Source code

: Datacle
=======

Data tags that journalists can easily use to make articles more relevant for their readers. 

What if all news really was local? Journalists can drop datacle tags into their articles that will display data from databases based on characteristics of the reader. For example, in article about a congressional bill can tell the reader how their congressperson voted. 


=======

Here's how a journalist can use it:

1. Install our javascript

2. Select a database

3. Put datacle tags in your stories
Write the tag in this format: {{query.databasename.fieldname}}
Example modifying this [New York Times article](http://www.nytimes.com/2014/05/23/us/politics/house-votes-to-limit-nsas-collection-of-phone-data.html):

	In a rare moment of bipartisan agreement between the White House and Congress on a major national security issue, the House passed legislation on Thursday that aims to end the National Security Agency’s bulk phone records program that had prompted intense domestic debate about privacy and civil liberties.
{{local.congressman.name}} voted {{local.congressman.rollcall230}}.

----

◆ PROBLEM TO SOLVE:
From the line that contains "Write the tag" through the final line of the entries above, every line must be reproduced exactly and nothing more.

◆ RESULT FOR THIS TASK:
Write the tag in this format: {{query.databasename.fieldname}}
Example modifying this [New York Times article](http://www.nytimes.com/2014/05/23/us/politics/house-votes-to-limit-nsas-collection-of-phone-data.html):

	In a rare moment of bipartisan agreement between the White House and Congress on a major national security issue, the House passed legislation on Thursday that aims to end the National Security Agency’s bulk phone records program that had prompted intense domestic debate about privacy and civil liberties.
{{local.congressman.name}} voted {{local.congressman.rollcall230}}.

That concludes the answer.